We left Bassam early on October 28th to tour the Ghanian coast and Accra the capital city. Driving to the border was fine, but crossing it proved to be a little more difficult. Of course, we didn't have exactly the "right permits" and so things started to get sticky but then we told them we were going to Accra to meet Azumah Nelson, the greatest African boxer ever, and things improved a little. Meeting Azumah was true because one reason for the trip was to take Maget, tall guy in the pics below, to Accra to start training with Azumah. Maget is training to become an MMA fighter and he needs boxing training as he is a great Senegalese wrestler but needs other skills to compete at MMA. At the border, matters eventually became friendly, and the guards all are coming to Bassam to watch boxing with us. (Interesting, boxing is big in Ghana and we passed random villages and saw kids boxing in the road--basically throwing haymakers at each other.)

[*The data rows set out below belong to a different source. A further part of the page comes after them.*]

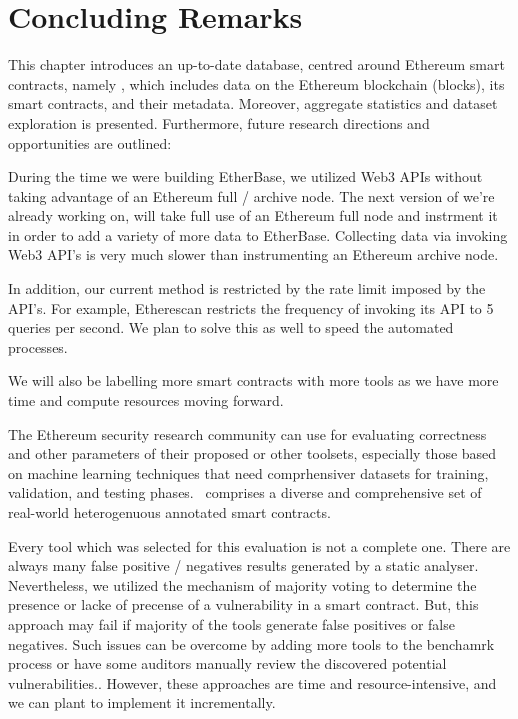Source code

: \section{Concluding Remarks}
	This chapter introduces an up-to-date database, centred around Ethereum smart contracts, namely \etherbase, which includes data on the Ethereum blockchain (blocks),
	its smart contracts, and their metadata.
	Moreover, aggregate statistics and dataset exploration is presented.
	Furthermore, future research directions and opportunities are outlined:

	During the time we were building EtherBase, we utilized Web3 APIs without taking advantage of an Ethereum full / archive node.
	The next version of \etherbase we're already working on, will take full use of an Ethereum full node and instrment it in order to add a variety of more data to EtherBase.
	Collecting data via invoking Web3 API's is very much slower than instrumenting an Ethereum archive node.
	
	In addition, our current method is restricted by the rate limit imposed by the API's.
	For example, Etherescan restricts the frequency of invoking its API to 5 queries per second. We plan to solve this as well to speed the automated processes.

	We will also be labelling more smart contracts with more tools as we have more time and compute resources moving forward.

	The Ethereum security research community can use \etherbase for evaluating correctness and other parameters of their proposed or other toolsets,
	especially those based on machine learning techniques that need comprhensiver datasets for training, validation, and testing phases.
	\etherbase~comprises a diverse and comprehensive set of real-world heterogenuous annotated smart contracts.
	
	Every tool which was selected for this evaluation is not a complete one.
	There are always many false positive / negatives results generated by a static analyser.
	Nevertheless, we utilized the mechanism of majority voting to determine the presence or lacke of precense of a vulnerability in a smart contract.
	But, this approach may fail if majority of the tools generate false positives or false negatives.
	Such issues can be overcome by adding more tools to the benchamrk process or have some auditors manually review the discovered potential vulnerabilities..
	However, these approaches are time and resource-intensive, and we can plant to implement it incrementally.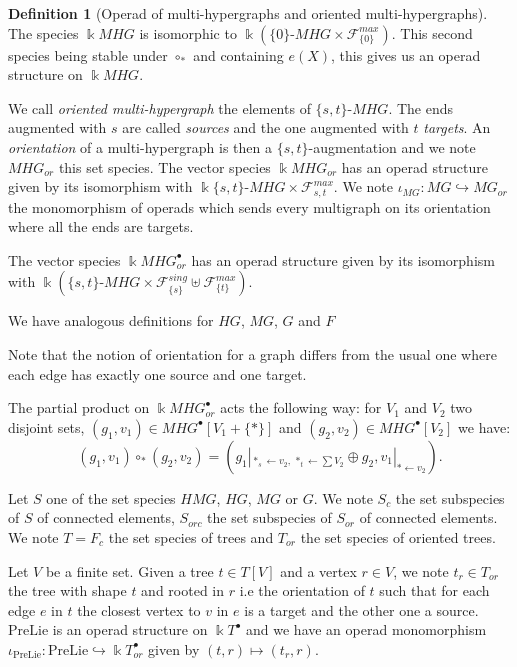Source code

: \documentclass[a4paper]{article}
\theoremstyle{definition}
\newtheorem{definition}{Definition}
\begin{document}
\begin{definition}[Operad of multi-hypergraphs and oriented multi-hypergraphs]
The species $\Bbbk MHG$ is isomorphic to $\Bbbk (\{0\}\text{-}MHG\times\mathcal{F}_{\{0\}}^{max})$. This second species being stable under $\circ_{\ast}$ and containing $e(X)$, this gives us an operad structure on $\Bbbk MHG$.

We call \textit{oriented multi-hypergraph} the elements of $\{s,t\}\text{-}MHG$. The ends augmented with $s$ are called \textit{sources} and the one augmented with $t$ \textit{targets}. An \textit{orientation} of a multi-hypergraph is then a $\{s,t\}$-augmentation and we note $MHG_{or}$ this set species.
The vector species $\Bbbk MHG_{or}$ has an operad structure given by its isomorphism with $\Bbbk \{s,t\}\text{-}MHG\times\mathcal{F}_{s,t}^{max}$. We note $\iota_{MG}: MG \hookrightarrow MG_{or}$ the monomorphism of operads which sends every multigraph on its orientation where all the ends are targets.

The vector species $\Bbbk MHG_{or}^{\bullet}$ has an operad structure given by its isomorphism with $\Bbbk (\{s,t\}\text{-}MHG\times\mathcal{F}_{\{s\}}^{sing}\uplus\mathcal{F}_{\{t\}}^{max})$.

We have analogous definitions for $HG$, $MG$, $G$ and $F$ 
\end{definition}
Note that the notion of orientation for a graph differs from the usual one where each edge has exactly one source and one target.

The partial product on $\Bbbk MHG_{or}^{\bullet}$ acts the following way: for $V_1$ and $V_2$ two disjoint sets, $(g_1,v_1)\in MHG^{\bullet}[V_1+\{\ast\}]$ and $(g_2,v_2)\in MHG^{\bullet}[V_2]$ we have:
$$ (g_1,v_1)\circ_{\ast} (g_2,v_2) = (g_1|_{\ast_s \leftarrow v_2,\, \ast_t \leftarrow\sum V_2}\oplus g_2, v_1|_{\ast \leftarrow v_2}).$$

\vspace{1cm}

Let $S$ one of the set species $HMG$, $HG$, $MG$ or $G$. We note $S_c$ the set subspecies of $S$ of connected elements, $S_{orc}$ the set subspecies of $S_{or}$ of connected elements. We note $T=F_c$ the set species of trees and $T_{or}$ the set species of oriented trees.

Let $V$ be a finite set. Given a tree $t\in T[V]$ and a vertex $r\in V$, we note $t_r\in T_{or}$ the tree with shape $t$ and rooted in $r$ i.e the orientation of $t$ such that for each edge $e$ in $t$ the closest vertex to $v$ in $e$ is a target and the other one a source. $\text{PreLie}$ is an operad structure on $\Bbbk T^{\bullet}$ and we have an operad monomorphism $\iota_{\text{PreLie}}:\text{PreLie} \hookrightarrow \Bbbk T_{or}^{\bullet}$ given by $(t,r)\mapsto (t_r,r)$.
\end{document}
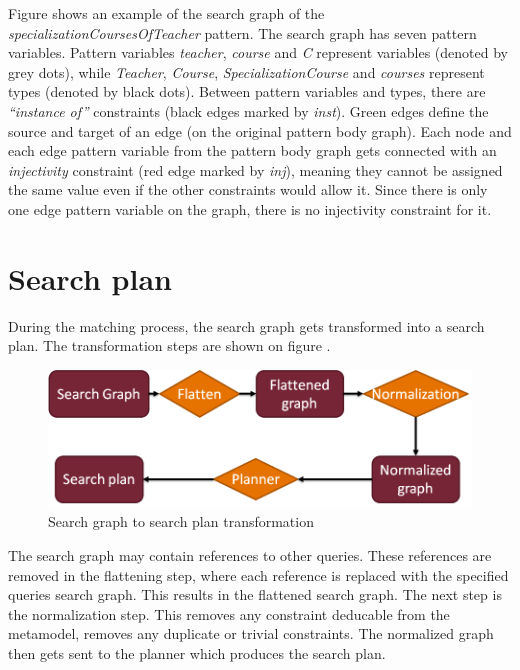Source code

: Figure  shows an example of the search graph of the
\emph{specializationCoursesOfTeacher} pattern. The search graph has seven
pattern variables. Pattern variables \emph{teacher}, \emph{course} and \emph{C}
represent variables (denoted by grey dots), while \emph{Teacher},
\emph{Course}, \emph{SpecializationCourse} and \emph{courses} represent types
(denoted by black dots). Between pattern variables and types, there are
\emph{``instance of''} constraints (black edges marked by \emph{inst}). Green
edges define the source and target of an edge (on the original pattern body
graph). Each node and each edge pattern variable from the pattern body graph
gets connected with an \emph{injectivity} constraint (red edge marked by \emph{inj}), meaning they
cannot be assigned the same value even if the other constraints would allow it.
Since there is only one edge pattern variable on the graph, there is no
injectivity constraint for it.

\section{Search plan}\label{sec:SearchPlan}

During the matching process, the search graph gets transformed into a search
plan. The transformation steps are shown on figure .

\begin{figure}[!ht]
\centering
\includegraphics[width=130mm,
keepaspectratio]{figures/search_graph_plan_trans.png}
\caption{Search graph to search plan transformation}
\label{fig:graph_to_plan}
\end{figure}

The search graph may contain references to other queries. These references are
removed in the flattening step, where each reference is replaced with the
specified queries search graph. This results in the flattened search graph. The
next step is the normalization step. This removes any constraint deducable from
the metamodel, removes any duplicate or trivial constraints. The normalized
graph then gets sent to the planner which produces the search plan.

After the border, we started to encounter check points which we knew was going to be part of the trip. This is not common in the Ivory Coast but there were a lot of stops in Ghana. The first few were fine and we actually had a great time with the guards at one check as you can see in the pics below. They asked for nothing, although I gave them 10 cedi for a beer, and they told us to come back on the way home to eat with them. The good times, however, ended further along when we were stopped at another check and asked why we did not have an international driver's license. We said we didn't need one and at the border we cleared all paperwork including our license. Oh no, they said, that is wrong you need an international driver's license to drive in Ghana. Oh really, is that right? They did not budge on it so it became clear that we needed one or we needed to pay a "ticket" which of course I ended up paying. Not bad at 50 cedi which is about $14. Not everyone was happy that we paid the "fine" (Cogley, other white guy in pics) but if it saved us a lot of time then I was fine with it.
All-in-all, the trip from Abidjan to Accra was interesting and full of twists and turns. Ghana is the darling of the West and supposed to be one of Africa's shining stars as a free democracy that has an emerging economy. Hmmm....not exactly what I have seen on the ground here. As an aside, Ghana is still a very, very, very poor country. Period. I wonder if the people who write these things have actually been to the places they write about. It really makes you wonder sometimes.
John Doces. Je vous écris de la Côte-d'Ivoire en Afrique.